Resource allocation #
srun
offers many options to specify what resources to allocate for
your job.
These are the most important ones (run srun --help
for the complete list):
-n, --ntasks=ntasks number of tasks to run
--ntasks-per-node=n number of tasks to invoke on each node
-N, --nodes=N number of nodes on which to run (N = min[-max])
-c, --cpus-per-task=ncpus number of cpus required per task
--cpus-per-gpu=n number of CPUs required per allocated GPU
-G, --gpus=n count of GPUs required for the job
--gpus-per-node=n number of GPUs required per allocated node
--gpus-per-task=n number of GPUs required per spawned task
--mem=MB minimum amount of real memory
(--mem-per-gpu=MB) DO NOT USE, BUGGY!
real memory required per allocated GPU
--mem-per-cpu=MB maximum amount of real memory per allocated
cpu required by the job.
--mem >= --mem-per-cpu if --mem is specified.
--time=1-00:00 job runtime limit [d-hh:mm] (default 7 days for
non-privileged partitions, 1-3 for A100)
Use the respective partition to select the GPU type.
Warning: While you can specify many GPUs for a job, you still have to make some modifications to your code to actually use them. For more details, see the section on Multi-GPU & distributed training.
The Slurm documentation states that a combination of--gpus
and--gpus-per-task
should imply how many tasks to start. This is currently false, so use--ntasks
and--gpus-per-task
with--gpu-bind=none
instead. For a single task job on a single GPU, stating--gpus=1
is sufficient.
Sadly, --mem-per-gpu
is buggy at the moment and does not work.
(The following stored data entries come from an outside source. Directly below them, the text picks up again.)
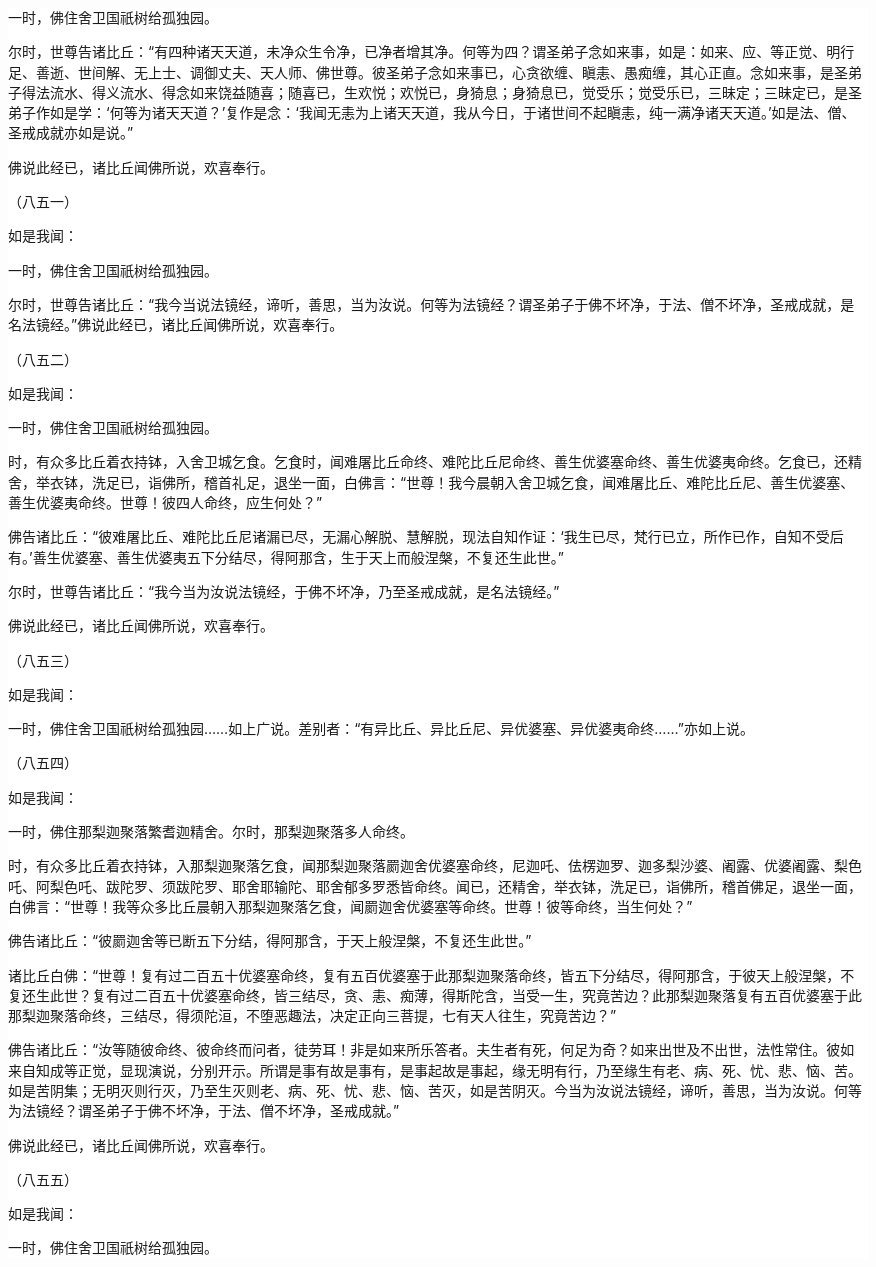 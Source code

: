 一时，佛住舍卫国祇树给孤独园。

尔时，世尊告诸比丘：“有四种诸天天道，未净众生令净，已净者增其净。何等为四？谓圣弟子念如来事，如是：如来、应、等正觉、明行足、善逝、世间解、无上士、调御丈夫、天人师、佛世尊。彼圣弟子念如来事已，心贪欲缠、瞋恚、愚痴缠，其心正直。念如来事，是圣弟子得法流水、得义流水、得念如来饶益随喜；随喜已，生欢悦；欢悦已，身猗息；身猗息已，觉受乐；觉受乐已，三昧定；三昧定已，是圣弟子作如是学：‘何等为诸天天道？’复作是念：‘我闻无恚为上诸天天道，我从今日，于诸世间不起瞋恚，纯一满净诸天天道。’如是法、僧、圣戒成就亦如是说。”

佛说此经已，诸比丘闻佛所说，欢喜奉行。

（八五一）

如是我闻：

一时，佛住舍卫国祇树给孤独园。

尔时，世尊告诸比丘：“我今当说法镜经，谛听，善思，当为汝说。何等为法镜经？谓圣弟子于佛不坏净，于法、僧不坏净，圣戒成就，是名法镜经。”佛说此经已，诸比丘闻佛所说，欢喜奉行。

（八五二）

如是我闻：

一时，佛住舍卫国祇树给孤独园。

时，有众多比丘着衣持钵，入舍卫城乞食。乞食时，闻难屠比丘命终、难陀比丘尼命终、善生优婆塞命终、善生优婆夷命终。乞食已，还精舍，举衣钵，洗足已，诣佛所，稽首礼足，退坐一面，白佛言：“世尊！我今晨朝入舍卫城乞食，闻难屠比丘、难陀比丘尼、善生优婆塞、善生优婆夷命终。世尊！彼四人命终，应生何处？”

佛告诸比丘：“彼难屠比丘、难陀比丘尼诸漏已尽，无漏心解脱、慧解脱，现法自知作证：‘我生已尽，梵行已立，所作已作，自知不受后有。’善生优婆塞、善生优婆夷五下分结尽，得阿那含，生于天上而般涅槃，不复还生此世。”

尔时，世尊告诸比丘：“我今当为汝说法镜经，于佛不坏净，乃至圣戒成就，是名法镜经。”

佛说此经已，诸比丘闻佛所说，欢喜奉行。

（八五三）

如是我闻：

一时，佛住舍卫国祇树给孤独园……如上广说。差别者：“有异比丘、异比丘尼、异优婆塞、异优婆夷命终……”亦如上说。

（八五四）

如是我闻：

一时，佛住那梨迦聚落繁耆迦精舍。尔时，那梨迦聚落多人命终。

时，有众多比丘着衣持钵，入那梨迦聚落乞食，闻那梨迦聚落罽迦舍优婆塞命终，尼迦吒、佉楞迦罗、迦多梨沙婆、阇露、优婆阇露、梨色吒、阿梨色吒、跋陀罗、须跋陀罗、耶舍耶输陀、耶舍郁多罗悉皆命终。闻已，还精舍，举衣钵，洗足已，诣佛所，稽首佛足，退坐一面，白佛言：“世尊！我等众多比丘晨朝入那梨迦聚落乞食，闻罽迦舍优婆塞等命终。世尊！彼等命终，当生何处？”

佛告诸比丘：“彼罽迦舍等已断五下分结，得阿那含，于天上般涅槃，不复还生此世。”

诸比丘白佛：“世尊！复有过二百五十优婆塞命终，复有五百优婆塞于此那梨迦聚落命终，皆五下分结尽，得阿那含，于彼天上般涅槃，不复还生此世？复有过二百五十优婆塞命终，皆三结尽，贪、恚、痴薄，得斯陀含，当受一生，究竟苦边？此那梨迦聚落复有五百优婆塞于此那梨迦聚落命终，三结尽，得须陀洹，不堕恶趣法，决定正向三菩提，七有天人往生，究竟苦边？”

佛告诸比丘：“汝等随彼命终、彼命终而问者，徒劳耳！非是如来所乐答者。夫生者有死，何足为奇？如来出世及不出世，法性常住。彼如来自知成等正觉，显现演说，分别开示。所谓是事有故是事有，是事起故是事起，缘无明有行，乃至缘生有老、病、死、忧、悲、恼、苦。如是苦阴集；无明灭则行灭，乃至生灭则老、病、死、忧、悲、恼、苦灭，如是苦阴灭。今当为汝说法镜经，谛听，善思，当为汝说。何等为法镜经？谓圣弟子于佛不坏净，于法、僧不坏净，圣戒成就。”

佛说此经已，诸比丘闻佛所说，欢喜奉行。

（八五五）

如是我闻：

一时，佛住舍卫国祇树给孤独园。
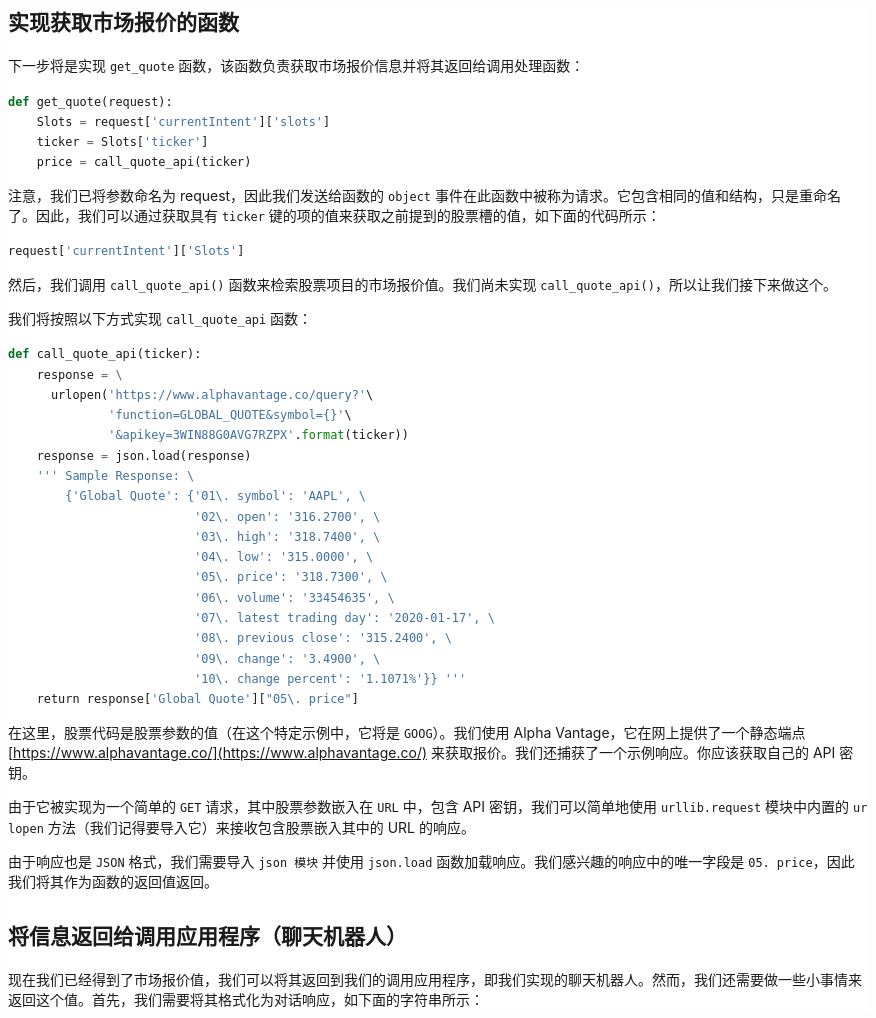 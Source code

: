 ## 实现获取市场报价的函数

下一步将是实现 `get_quote` 函数，该函数负责获取市场报价信息并将其返回给调用处理函数：

```py
def get_quote(request):
    Slots = request['currentIntent']['slots']
    ticker = Slots['ticker']
    price = call_quote_api(ticker)
```

注意，我们已将参数命名为 request，因此我们发送给函数的 `object` 事件在此函数中被称为请求。它包含相同的值和结构，只是重命名了。因此，我们可以通过获取具有 `ticker` 键的项的值来获取之前提到的股票槽的值，如下面的代码所示：

```py
request['currentIntent']['Slots']
```

然后，我们调用 `call_quote_api()` 函数来检索股票项目的市场报价值。我们尚未实现 `call_quote_api()`，所以让我们接下来做这个。

我们将按照以下方式实现 `call_quote_api` 函数：

```py
def call_quote_api(ticker):
    response = \
      urlopen('https://www.alphavantage.co/query?'\
              'function=GLOBAL_QUOTE&symbol={}'\
              '&apikey=3WIN88G0AVG7RZPX'.format(ticker))
    response = json.load(response)
    ''' Sample Response: \
        {'Global Quote': {'01\. symbol': 'AAPL', \
                          '02\. open': '316.2700', \
                          '03\. high': '318.7400', \
                          '04\. low': '315.0000', \
                          '05\. price': '318.7300', \
                          '06\. volume': '33454635', \
                          '07\. latest trading day': '2020-01-17', \
                          '08\. previous close': '315.2400', \
                          '09\. change': '3.4900', \
                          '10\. change percent': '1.1071%'}} '''
    return response['Global Quote']["05\. price"]
```

在这里，股票代码是股票参数的值（在这个特定示例中，它将是 `GOOG`）。我们使用 Alpha Vantage，它在网上提供了一个静态端点 [https://www.alphavantage.co/](https://www.alphavantage.co/) 来获取报价。我们还捕获了一个示例响应。你应该获取自己的 API 密钥。

由于它被实现为一个简单的 `GET` 请求，其中股票参数嵌入在 `URL` 中，包含 API 密钥，我们可以简单地使用 `urllib.request` 模块中内置的 `urlopen` 方法（我们记得要导入它）来接收包含股票嵌入其中的 URL 的响应。

由于响应也是 `JSON` 格式，我们需要导入 `json 模块` 并使用 `json.load` 函数加载响应。我们感兴趣的响应中的唯一字段是 `05. price`，因此我们将其作为函数的返回值返回。

## 将信息返回给调用应用程序（聊天机器人）

现在我们已经得到了市场报价值，我们可以将其返回到我们的调用应用程序，即我们实现的聊天机器人。然而，我们还需要做一些小事情来返回这个值。首先，我们需要将其格式化为对话响应，如下面的字符串所示：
We recommend configuring jobs according to how many GPUs are required with a
combination of --ntasks
and --gpus-per-task
with --gpu-bind=none
,
and giving each GPU a sufficient number of CPUs for pre-processing
with --cpus-per-gpu
.
Optionally, set the number of nodes to 1 to ensure that all GPUs are on the same node. This is not generally required for jobs on DGX-system (V100 and A100 partitions) where InfiniBand is available, but may yield minor performance improvements with jobs on other machines. This is, of course, at the expense of longer wait times for your job to get scheduled.
You can verify the default settings for each partition with
scontrol show partition
:
$ scontrol show partition A100
PartitionName=A100
AllowGroups=ALL AllowAccounts=ALL AllowQos=ALL
AllocNodes=ALL Default=NO QoS=N/A
DefaultTime=NONE DisableRootJobs=NO ExclusiveUser=NO GraceTime=0 Hidden=NO
MaxNodes=UNLIMITED MaxTime=UNLIMITED MinNodes=0 LLN=NO MaxCPUsPerNode=UNLIMITED
Nodes=serv-33[28-32]
PriorityJobFactor=1 PriorityTier=1 RootOnly=NO ReqResv=NO OverSubscribe=NO
OverTimeLimit=NONE PreemptMode=OFF
State=UP TotalCPUs=1280 TotalNodes=5 SelectTypeParameters=NONE
JobDefaults=(null)
DefMemPerNode=24576 MaxMemPerNode=UNLIMITED
By default, GPU-based jobs receive 24 GiB of memory per node. Your job may run poorly or crash with an “out of memory” message if more memory is required. You can request more memory with, e.g.,--mem=42G
or--mem-per-cpu=12G
.
Enroot containers require RAM roughly equivalent to the size of
the .sqsh
file (10-15 GiB).
Interactive jobs #
Please use interactive jobs or notebooks sparingly, and never for long-running tasks. Forgotten interactive jobs are the #1 reason for idling hardware. You are also missing out on some really nice features like email notifications when your jobs finish/crash.
Some tasks like debugging are significantly easier with interactive jobs.
You can use srun [...] --time=04:00:00 --immediate=3600 --pty /bin/bash
to open an interactive shell where you can start and stop processes and use
a debugger like you would on your local machine.
Note the time limit of 4 hours and immediate period of 3600 seconds.
Both are required and the maximum values allowed for interactive jobs.
Finally, unless you need a specific hardware feature, consider using GPUs from the batch partition for your interactive jobs. They are perfectly adequate for small examples.